Dataset entries
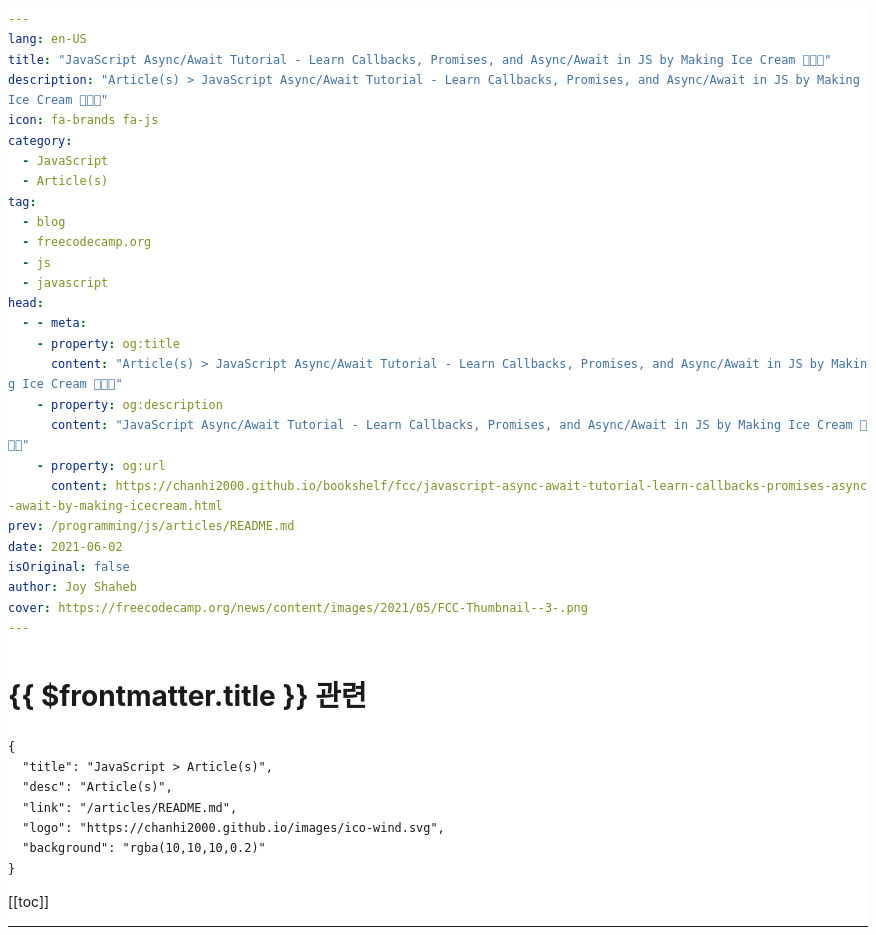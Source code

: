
 ```yaml
---
lang: en-US
title: "JavaScript Async/Await Tutorial - Learn Callbacks, Promises, and Async/Await in JS by Making Ice Cream 🍧🍨🍦"
description: "Article(s) > JavaScript Async/Await Tutorial - Learn Callbacks, Promises, and Async/Await in JS by Making Ice Cream 🍧🍨🍦"
icon: fa-brands fa-js
category:
  - JavaScript
  - Article(s)
tag:
  - blog
  - freecodecamp.org
  - js
  - javascript
head:
  - - meta:
    - property: og:title
      content: "Article(s) > JavaScript Async/Await Tutorial - Learn Callbacks, Promises, and Async/Await in JS by Making Ice Cream 🍧🍨🍦"
    - property: og:description
      content: "JavaScript Async/Await Tutorial - Learn Callbacks, Promises, and Async/Await in JS by Making Ice Cream 🍧🍨🍦"
    - property: og:url
      content: https://chanhi2000.github.io/bookshelf/fcc/javascript-async-await-tutorial-learn-callbacks-promises-async-await-by-making-icecream.html
prev: /programming/js/articles/README.md
date: 2021-06-02
isOriginal: false
author: Joy Shaheb
cover: https://freecodecamp.org/news/content/images/2021/05/FCC-Thumbnail--3-.png
---
```


# {{ $frontmatter.title }} 관련

```component VPCard
{
  "title": "JavaScript > Article(s)",
  "desc": "Article(s)",
  "link": "/articles/README.md",
  "logo": "https://chanhi2000.github.io/images/ico-wind.svg",
  "background": "rgba(10,10,10,0.2)"
}
```

[[toc]]

---

<SiteInfo
  name="JavaScript Async/Await Tutorial - Learn Callbacks, Promises, and Async/Await in JS by Making Ice Cream 🍧🍨🍦"
  desc="Today we're going to build and run an ice cream shop and learn asynchronous JavaScript at the same time. Along the way, you'll learn how to use: Callbacks Promises Async / Await Here's what we'll cover in this article: What is Asynchronous JavaSc..."
  url="https://freecodecamp.org/news/javascript-async-await-tutorial-learn-callbacks-promises-async-await-by-making-icecream"
  logo="https://cdn.freecodecamp.org/universal/favicons/favicon.ico"
  preview="https://freecodecamp.org/news/content/images/2021/05/FCC-Thumbnail--3-.png"/>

> _What the task asks_
Print the records above word for word, omitting any picture they contain.

> _Task solution_
Source code

:
 ```yaml
---
lang: en-US
title: "JavaScript Async/Await Tutorial - Learn Callbacks, Promises, and Async/Await in JS by Making Ice Cream 🍧🍨🍦"
description: "Article(s) > JavaScript Async/Await Tutorial - Learn Callbacks, Promises, and Async/Await in JS by Making Ice Cream 🍧🍨🍦"
icon: fa-brands fa-js
category:
  - JavaScript
  - Article(s)
tag:
  - blog
  - freecodecamp.org
  - js
  - javascript
head:
  - - meta:
    - property: og:title
      content: "Article(s) > JavaScript Async/Await Tutorial - Learn Callbacks, Promises, and Async/Await in JS by Making Ice Cream 🍧🍨🍦"
    - property: og:description
      content: "JavaScript Async/Await Tutorial - Learn Callbacks, Promises, and Async/Await in JS by Making Ice Cream 🍧🍨🍦"
    - property: og:url
      content: https://chanhi2000.github.io/bookshelf/fcc/javascript-async-await-tutorial-learn-callbacks-promises-async-await-by-making-icecream.html
prev: /programming/js/articles/README.md
date: 2021-06-02
isOriginal: false
author: Joy Shaheb
cover: https://freecodecamp.org/news/content/images/2021/05/FCC-Thumbnail--3-.png
---
```


# {{ $frontmatter.title }} 관련

```component VPCard
{
  "title": "JavaScript > Article(s)",
  "desc": "Article(s)",
  "link": "/articles/README.md",
  "logo": "https://chanhi2000.github.io/images/ico-wind.svg",
  "background": "rgba(10,10,10,0.2)"
}
```

[[toc]]

---

<SiteInfo
  name="JavaScript Async/Await Tutorial - Learn Callbacks, Promises, and Async/Await in JS by Making Ice Cream 🍧🍨🍦"
  desc="Today we're going to build and run an ice cream shop and learn asynchronous JavaScript at the same time. Along the way, you'll learn how to use: Callbacks Promises Async / Await Here's what we'll cover in this article: What is Asynchronous JavaSc..."
  url="https://freecodecamp.org/news/javascript-async-await-tutorial-learn-callbacks-promises-async-await-by-making-icecream"
  logo="https://cdn.freecodecamp.org/universal/favicons/favicon.ico"
  preview="https://freecodecamp.org/news/content/images/2021/05/FCC-Thumbnail--3-.png"/>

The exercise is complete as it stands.